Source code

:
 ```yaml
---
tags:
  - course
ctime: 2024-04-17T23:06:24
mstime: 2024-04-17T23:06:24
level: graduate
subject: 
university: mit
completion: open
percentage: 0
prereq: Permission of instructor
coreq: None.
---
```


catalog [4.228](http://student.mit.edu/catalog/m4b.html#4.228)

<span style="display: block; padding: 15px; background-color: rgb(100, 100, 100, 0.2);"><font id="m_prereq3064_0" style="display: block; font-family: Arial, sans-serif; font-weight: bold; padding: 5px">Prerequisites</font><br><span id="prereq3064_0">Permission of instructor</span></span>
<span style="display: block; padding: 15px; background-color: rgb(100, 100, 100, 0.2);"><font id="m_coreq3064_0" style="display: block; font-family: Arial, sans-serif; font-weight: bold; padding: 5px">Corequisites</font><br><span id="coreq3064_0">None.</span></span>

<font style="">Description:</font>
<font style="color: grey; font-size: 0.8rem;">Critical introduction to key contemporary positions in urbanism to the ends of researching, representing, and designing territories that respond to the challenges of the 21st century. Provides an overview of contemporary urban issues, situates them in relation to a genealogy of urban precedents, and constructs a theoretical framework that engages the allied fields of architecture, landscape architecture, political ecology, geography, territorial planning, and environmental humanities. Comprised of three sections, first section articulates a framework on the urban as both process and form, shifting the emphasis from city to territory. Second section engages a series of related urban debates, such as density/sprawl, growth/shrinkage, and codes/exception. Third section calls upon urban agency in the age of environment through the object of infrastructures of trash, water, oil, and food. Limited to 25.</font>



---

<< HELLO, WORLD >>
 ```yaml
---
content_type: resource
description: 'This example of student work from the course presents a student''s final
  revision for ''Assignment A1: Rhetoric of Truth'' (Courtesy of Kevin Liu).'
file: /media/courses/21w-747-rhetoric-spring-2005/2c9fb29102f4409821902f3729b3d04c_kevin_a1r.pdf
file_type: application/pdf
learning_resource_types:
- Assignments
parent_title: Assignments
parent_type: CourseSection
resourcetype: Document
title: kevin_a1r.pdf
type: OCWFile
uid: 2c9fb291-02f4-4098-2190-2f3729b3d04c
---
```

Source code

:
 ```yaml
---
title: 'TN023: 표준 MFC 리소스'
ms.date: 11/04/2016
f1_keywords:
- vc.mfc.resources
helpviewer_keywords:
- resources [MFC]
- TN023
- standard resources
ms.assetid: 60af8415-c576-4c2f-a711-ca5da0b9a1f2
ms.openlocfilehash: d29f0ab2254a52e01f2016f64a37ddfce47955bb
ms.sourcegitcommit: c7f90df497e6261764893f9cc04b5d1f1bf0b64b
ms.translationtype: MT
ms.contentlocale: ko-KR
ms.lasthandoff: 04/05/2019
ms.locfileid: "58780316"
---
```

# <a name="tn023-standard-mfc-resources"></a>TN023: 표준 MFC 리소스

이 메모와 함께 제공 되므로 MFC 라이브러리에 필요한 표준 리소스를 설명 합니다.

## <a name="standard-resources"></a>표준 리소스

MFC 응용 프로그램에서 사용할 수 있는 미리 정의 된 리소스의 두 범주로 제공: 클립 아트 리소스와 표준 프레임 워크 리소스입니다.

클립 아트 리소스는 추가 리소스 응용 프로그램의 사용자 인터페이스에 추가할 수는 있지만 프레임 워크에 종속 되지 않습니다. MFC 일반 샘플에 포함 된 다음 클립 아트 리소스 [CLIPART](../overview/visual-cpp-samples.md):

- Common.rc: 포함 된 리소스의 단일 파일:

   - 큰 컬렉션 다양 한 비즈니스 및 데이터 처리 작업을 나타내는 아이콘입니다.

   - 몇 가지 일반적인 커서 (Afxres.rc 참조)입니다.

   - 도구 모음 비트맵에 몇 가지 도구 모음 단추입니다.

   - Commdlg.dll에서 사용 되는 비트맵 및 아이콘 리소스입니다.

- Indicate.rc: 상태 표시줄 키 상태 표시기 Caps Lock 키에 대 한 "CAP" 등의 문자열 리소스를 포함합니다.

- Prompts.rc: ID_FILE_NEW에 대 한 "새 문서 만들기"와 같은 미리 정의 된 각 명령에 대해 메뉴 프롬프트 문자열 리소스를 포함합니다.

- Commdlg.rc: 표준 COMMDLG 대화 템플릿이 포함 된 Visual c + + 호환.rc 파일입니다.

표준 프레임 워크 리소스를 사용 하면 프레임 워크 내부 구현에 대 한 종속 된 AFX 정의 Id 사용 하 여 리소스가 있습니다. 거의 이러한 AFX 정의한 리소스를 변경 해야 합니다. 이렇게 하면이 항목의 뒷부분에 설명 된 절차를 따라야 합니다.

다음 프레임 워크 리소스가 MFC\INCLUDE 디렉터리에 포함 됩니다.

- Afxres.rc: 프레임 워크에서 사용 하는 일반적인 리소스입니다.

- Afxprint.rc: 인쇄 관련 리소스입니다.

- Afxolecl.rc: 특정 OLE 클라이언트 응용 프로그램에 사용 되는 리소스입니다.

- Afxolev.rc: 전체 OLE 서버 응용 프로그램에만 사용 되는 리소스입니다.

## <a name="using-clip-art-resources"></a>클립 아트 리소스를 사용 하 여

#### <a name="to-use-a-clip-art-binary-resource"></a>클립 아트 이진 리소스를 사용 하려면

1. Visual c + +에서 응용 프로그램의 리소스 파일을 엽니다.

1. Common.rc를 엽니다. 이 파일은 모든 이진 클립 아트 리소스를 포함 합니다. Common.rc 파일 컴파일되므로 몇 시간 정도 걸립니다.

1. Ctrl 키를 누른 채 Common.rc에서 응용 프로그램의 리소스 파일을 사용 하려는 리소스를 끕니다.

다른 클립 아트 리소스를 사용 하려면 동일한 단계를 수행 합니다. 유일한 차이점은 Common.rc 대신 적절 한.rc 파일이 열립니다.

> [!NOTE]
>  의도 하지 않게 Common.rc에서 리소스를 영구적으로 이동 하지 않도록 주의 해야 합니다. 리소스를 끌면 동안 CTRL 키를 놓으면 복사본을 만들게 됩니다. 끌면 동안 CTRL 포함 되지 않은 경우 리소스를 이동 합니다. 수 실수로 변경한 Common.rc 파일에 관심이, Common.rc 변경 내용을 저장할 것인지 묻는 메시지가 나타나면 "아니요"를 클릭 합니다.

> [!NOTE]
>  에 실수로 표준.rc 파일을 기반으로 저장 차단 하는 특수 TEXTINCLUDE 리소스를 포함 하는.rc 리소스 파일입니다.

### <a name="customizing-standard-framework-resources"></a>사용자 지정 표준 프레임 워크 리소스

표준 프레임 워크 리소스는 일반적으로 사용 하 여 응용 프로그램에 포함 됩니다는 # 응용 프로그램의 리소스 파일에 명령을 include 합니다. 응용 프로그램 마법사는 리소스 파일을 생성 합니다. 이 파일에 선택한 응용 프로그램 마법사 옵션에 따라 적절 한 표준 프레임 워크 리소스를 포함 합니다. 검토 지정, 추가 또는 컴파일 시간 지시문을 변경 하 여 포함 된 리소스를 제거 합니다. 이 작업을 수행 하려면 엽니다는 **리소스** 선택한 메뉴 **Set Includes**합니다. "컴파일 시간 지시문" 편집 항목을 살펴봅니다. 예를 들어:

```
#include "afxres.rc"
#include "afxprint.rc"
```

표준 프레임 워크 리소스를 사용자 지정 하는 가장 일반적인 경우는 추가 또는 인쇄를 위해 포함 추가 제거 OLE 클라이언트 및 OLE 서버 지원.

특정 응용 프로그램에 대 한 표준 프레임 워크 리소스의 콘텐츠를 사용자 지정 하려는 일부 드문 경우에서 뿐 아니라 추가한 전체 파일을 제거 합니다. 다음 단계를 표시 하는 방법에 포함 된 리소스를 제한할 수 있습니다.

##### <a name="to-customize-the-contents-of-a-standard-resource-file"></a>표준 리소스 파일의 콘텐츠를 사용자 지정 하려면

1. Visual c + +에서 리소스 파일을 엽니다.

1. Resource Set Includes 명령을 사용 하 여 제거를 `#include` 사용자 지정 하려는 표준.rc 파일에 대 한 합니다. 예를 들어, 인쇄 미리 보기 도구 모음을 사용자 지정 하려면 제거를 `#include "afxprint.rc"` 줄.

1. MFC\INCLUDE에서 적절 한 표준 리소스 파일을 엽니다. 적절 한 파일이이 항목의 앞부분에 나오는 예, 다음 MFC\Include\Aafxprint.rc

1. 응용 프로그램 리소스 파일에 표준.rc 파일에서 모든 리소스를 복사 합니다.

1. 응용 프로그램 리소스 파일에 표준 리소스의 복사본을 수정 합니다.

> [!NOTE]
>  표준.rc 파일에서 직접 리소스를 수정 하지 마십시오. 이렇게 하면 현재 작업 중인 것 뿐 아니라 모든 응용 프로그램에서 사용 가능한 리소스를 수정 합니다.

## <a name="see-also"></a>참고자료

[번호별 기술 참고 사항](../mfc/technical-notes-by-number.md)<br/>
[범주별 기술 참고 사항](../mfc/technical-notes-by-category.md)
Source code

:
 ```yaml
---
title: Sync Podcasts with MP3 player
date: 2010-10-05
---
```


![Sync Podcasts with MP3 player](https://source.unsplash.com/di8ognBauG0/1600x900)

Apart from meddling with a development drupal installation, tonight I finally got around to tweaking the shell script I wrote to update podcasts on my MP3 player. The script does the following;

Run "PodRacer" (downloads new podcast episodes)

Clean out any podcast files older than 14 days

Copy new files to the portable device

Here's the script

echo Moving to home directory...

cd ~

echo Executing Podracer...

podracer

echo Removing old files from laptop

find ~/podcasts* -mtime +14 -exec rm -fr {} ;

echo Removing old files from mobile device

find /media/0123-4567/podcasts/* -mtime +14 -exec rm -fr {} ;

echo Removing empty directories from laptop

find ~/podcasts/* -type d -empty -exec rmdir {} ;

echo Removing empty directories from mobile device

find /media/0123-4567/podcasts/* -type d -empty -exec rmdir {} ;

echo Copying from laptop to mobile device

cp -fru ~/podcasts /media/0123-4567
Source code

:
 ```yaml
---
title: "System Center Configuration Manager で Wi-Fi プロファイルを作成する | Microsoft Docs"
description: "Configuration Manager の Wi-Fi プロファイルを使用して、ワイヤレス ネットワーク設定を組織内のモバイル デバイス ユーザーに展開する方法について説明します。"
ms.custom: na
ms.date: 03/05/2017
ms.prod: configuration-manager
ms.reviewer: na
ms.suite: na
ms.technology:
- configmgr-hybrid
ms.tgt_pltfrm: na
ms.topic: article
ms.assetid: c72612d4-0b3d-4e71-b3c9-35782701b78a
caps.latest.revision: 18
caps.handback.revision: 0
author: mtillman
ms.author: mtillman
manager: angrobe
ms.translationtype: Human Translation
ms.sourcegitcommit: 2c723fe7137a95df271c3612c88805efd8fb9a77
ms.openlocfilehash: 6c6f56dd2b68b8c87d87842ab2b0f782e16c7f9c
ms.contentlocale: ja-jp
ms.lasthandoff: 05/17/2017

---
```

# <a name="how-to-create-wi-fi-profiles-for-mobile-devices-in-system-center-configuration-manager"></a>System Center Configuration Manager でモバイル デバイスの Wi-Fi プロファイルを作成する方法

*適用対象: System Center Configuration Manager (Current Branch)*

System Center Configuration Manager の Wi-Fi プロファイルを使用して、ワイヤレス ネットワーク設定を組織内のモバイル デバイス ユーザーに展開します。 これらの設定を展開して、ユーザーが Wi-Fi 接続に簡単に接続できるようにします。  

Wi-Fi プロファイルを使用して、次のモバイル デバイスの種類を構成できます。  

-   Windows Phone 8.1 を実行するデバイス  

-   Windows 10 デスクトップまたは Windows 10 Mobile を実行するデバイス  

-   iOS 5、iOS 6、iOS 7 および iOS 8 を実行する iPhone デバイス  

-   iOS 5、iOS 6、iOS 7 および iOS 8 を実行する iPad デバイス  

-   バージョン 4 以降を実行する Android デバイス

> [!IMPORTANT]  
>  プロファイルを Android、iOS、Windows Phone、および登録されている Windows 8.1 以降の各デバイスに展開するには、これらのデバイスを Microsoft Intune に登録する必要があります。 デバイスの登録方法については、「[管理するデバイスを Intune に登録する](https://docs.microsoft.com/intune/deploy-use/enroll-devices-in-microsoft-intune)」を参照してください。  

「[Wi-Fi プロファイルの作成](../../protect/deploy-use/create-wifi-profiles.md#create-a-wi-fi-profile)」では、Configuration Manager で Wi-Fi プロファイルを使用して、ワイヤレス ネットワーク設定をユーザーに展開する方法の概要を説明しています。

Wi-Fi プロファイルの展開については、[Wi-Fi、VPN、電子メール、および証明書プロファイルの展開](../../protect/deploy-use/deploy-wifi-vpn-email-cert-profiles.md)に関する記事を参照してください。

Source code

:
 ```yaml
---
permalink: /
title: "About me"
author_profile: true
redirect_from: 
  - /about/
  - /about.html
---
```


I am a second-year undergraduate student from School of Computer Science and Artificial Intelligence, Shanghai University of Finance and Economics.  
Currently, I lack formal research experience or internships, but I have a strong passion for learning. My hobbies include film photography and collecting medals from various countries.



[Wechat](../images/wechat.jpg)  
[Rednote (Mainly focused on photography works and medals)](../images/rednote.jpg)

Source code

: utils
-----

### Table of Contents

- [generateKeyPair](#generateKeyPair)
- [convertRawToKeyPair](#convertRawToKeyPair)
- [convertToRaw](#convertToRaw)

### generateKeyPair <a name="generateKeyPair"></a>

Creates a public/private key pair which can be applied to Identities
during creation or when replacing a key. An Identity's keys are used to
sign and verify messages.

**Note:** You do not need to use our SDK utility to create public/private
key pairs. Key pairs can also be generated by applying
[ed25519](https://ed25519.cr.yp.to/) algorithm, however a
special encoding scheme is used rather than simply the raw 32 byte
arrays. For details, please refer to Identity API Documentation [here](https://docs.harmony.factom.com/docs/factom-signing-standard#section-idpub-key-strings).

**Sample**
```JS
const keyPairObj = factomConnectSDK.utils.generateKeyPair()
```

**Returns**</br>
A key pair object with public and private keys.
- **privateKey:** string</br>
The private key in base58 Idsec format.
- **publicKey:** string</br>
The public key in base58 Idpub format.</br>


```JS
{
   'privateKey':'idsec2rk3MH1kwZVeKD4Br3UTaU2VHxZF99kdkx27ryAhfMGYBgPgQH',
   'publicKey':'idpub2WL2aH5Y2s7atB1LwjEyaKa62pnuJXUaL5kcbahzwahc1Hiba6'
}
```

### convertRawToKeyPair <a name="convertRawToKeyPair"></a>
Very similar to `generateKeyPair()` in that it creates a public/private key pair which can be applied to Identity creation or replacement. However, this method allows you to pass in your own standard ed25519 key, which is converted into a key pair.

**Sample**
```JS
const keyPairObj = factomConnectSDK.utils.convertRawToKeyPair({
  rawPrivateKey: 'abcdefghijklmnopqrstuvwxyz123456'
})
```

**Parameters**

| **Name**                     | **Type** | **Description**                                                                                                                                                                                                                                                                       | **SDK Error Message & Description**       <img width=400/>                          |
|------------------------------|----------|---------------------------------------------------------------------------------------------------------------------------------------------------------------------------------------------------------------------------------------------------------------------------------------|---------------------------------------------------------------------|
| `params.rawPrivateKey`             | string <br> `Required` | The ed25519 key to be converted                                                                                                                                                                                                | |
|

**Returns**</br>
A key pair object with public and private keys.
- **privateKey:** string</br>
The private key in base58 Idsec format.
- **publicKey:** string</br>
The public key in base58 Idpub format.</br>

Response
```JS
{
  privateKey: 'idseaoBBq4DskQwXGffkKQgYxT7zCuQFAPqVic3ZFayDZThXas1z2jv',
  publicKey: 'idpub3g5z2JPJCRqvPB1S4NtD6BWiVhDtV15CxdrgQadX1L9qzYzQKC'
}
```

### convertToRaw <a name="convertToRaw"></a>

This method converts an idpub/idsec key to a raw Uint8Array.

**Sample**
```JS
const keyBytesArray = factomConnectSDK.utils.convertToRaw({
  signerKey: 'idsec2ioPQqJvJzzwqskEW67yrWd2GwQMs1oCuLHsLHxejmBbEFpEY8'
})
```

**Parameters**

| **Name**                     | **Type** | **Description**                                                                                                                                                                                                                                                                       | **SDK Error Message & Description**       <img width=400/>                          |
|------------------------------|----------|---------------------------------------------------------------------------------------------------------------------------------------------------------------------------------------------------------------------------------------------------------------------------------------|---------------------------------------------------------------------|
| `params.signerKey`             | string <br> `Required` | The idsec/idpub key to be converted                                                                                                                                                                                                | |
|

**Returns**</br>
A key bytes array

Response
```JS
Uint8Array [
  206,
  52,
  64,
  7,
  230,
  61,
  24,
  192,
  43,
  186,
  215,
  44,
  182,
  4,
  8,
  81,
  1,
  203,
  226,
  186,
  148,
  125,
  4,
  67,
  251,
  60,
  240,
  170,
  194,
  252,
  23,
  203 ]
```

****************************************

◆ Assignment ◆
Please print the records above exactly from their first line. End with the line containing "catalog [4.228](http://student.mit.edu/catalog/m4b.html#4.228)", and include it.

◆ Task answer ◆
Source code

:
 ```yaml
---
tags:
  - course
ctime: 2024-04-17T23:06:24
mstime: 2024-04-17T23:06:24
level: graduate
subject: 
university: mit
completion: open
percentage: 0
prereq: Permission of instructor
coreq: None.
---
```


catalog [4.228](http://student.mit.edu/catalog/m4b.html#4.228)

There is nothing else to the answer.